WHAT YOU SHOULD DO: Look for "Domain" in the records and copy every line that has it.

TASK INPUT:
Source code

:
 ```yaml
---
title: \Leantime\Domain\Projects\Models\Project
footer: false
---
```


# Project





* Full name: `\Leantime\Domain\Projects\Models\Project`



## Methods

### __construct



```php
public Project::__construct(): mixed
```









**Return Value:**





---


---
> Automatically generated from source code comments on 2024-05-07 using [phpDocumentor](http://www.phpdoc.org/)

TASK ANSWER:
title: \Leantime\Domain\Projects\Models\Project
* Full name: `\Leantime\Domain\Projects\Models\Project`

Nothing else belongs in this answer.